Flash floods are a common and widespread disaster that can occur anywhere in the United States. Flash floods are the number one cause of weather related deaths. The sheer force of just six inches of swiftly moving water can knock people off their feet. Cars are easily swept away in just two feet of water. Flash floods can occur with little or no warning-and can reach full peak within minutes. Rapidly rising walls of water can reach heights of 30 feet or more and are generally accompanied by a deadly cargo of debris.
The National Weather Service will issue a flash flood "watch" when flash flooding is possible within the designated watch area be alert.
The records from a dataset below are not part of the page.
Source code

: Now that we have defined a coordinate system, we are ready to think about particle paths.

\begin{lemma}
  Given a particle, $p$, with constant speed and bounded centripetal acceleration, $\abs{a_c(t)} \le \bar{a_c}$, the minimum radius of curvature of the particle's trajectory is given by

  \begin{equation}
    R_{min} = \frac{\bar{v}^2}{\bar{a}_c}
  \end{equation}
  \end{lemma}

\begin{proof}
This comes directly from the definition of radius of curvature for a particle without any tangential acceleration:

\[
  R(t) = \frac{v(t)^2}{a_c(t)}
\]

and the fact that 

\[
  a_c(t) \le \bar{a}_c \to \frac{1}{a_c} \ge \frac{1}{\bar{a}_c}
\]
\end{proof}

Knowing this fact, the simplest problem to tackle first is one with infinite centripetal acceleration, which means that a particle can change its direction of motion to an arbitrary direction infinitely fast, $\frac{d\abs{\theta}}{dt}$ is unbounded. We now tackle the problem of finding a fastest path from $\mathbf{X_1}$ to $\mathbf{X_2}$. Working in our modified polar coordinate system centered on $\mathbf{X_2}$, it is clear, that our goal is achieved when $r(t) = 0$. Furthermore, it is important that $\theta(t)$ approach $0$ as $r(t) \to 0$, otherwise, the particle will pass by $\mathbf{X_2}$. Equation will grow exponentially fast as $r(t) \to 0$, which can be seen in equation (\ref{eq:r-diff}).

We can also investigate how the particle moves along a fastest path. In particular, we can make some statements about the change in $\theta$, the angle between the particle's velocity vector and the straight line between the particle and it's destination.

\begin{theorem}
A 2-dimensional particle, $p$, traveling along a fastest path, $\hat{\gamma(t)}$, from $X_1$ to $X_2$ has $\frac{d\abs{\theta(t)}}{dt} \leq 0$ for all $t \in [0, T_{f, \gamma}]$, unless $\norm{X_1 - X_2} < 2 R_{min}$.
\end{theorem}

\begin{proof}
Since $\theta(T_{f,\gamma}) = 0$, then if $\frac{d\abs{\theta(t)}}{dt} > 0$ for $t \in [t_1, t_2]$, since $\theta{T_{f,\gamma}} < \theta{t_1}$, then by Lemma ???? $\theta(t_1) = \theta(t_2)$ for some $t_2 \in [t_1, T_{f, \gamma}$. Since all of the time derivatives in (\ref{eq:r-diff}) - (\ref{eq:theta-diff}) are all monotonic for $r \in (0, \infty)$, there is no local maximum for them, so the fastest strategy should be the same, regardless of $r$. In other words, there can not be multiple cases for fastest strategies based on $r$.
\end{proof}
A flash flood "warning" will be issued when a flash flood has been reported or is imminent- take necessary precautions. No area is immune to flash floods.
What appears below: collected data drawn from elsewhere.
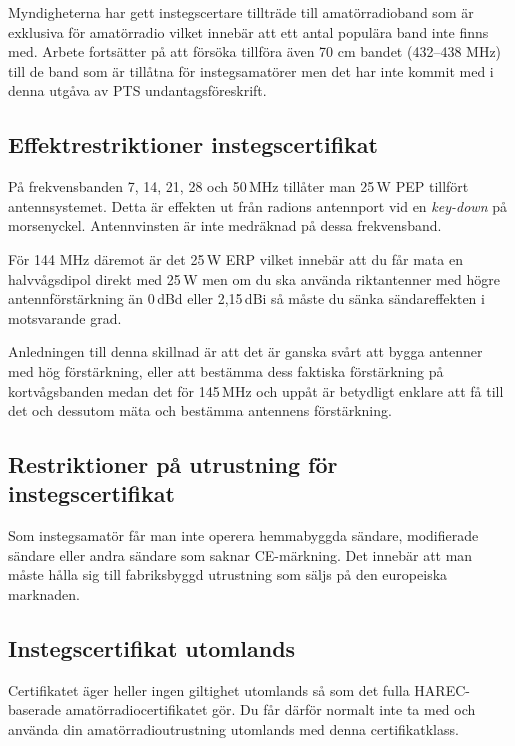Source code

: \clearpage

Myndigheterna har gett instegscertare tillträde till amatörradioband som är
exklusiva för amatörradio vilket innebär att ett antal populära band inte
finns med. Arbete fortsätter på att försöka tillföra även 70 cm bandet
(432--438 MHz) till de band som är tillåtna för instegsamatörer men det har
inte kommit med i denna utgåva av PTS undantagsföreskrift.

\subsection{Effektrestriktioner instegscertifikat}

På frekvensbanden 7, 14, 21, 28 och 50\,MHz tillåter man 25\,W PEP tillfört
antennsystemet. Detta är effekten ut från radions antennport vid en {\it
  key-down} på morsenyckel. Antennvinsten är inte medräknad på dessa
frekvensband.

För 144 MHz däremot är det 25\,W ERP vilket innebär att du får mata en
halvvågsdipol direkt med 25\,W men om du ska använda riktantenner med högre
antennförstärkning än 0\,dBd eller 2,15\,dBi så måste du sänka sändareffekten
i motsvarande grad.

Anledningen till denna skillnad är att det är ganska svårt att bygga antenner
med hög förstärkning, eller att bestämma dess faktiska förstärkning på
kortvågsbanden medan det för 145\,MHz och uppåt är betydligt enklare att få
till det och dessutom mäta och bestämma antennens förstärkning.

\subsection{Restriktioner på utrustning för instegscertifikat}

Som instegsamatör får man inte operera hemmabyggda sändare, modifierade sändare
eller andra sändare som saknar CE-märkning. Det innebär att man måste hålla sig
till fabriksbyggd utrustning som säljs på den europeiska marknaden.

\subsection{Instegscertifikat utomlands}

Certifikatet äger heller ingen giltighet utomlands så som det fulla
HAREC-baserade amatörradiocertifikatet gör. Du får därför normalt inte ta med
och använda din amatörradioutrustning utomlands med denna certifikatklass.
In mountainous regions flash floods can strike with little or no warning. District rain may be channeled into gullies and ravines, turning a quiet streamside campsite into a rampaging torrent in minutes. In areas recently ravaged and left exposed by wildfire, such as the 1994 Chelan County burn, heavy rains from thunderstorms or warm rain and snowmelt, can also create mudslides and landslides, as well as flash floods. In Chelan County alone, 26 people have perished from flash floods since 1925.
During threatening weather listen to commercial radio or TV or NOAA (National Oceanic and Atmospheric Administration) weather radio for "watch" and "warning" bulletins.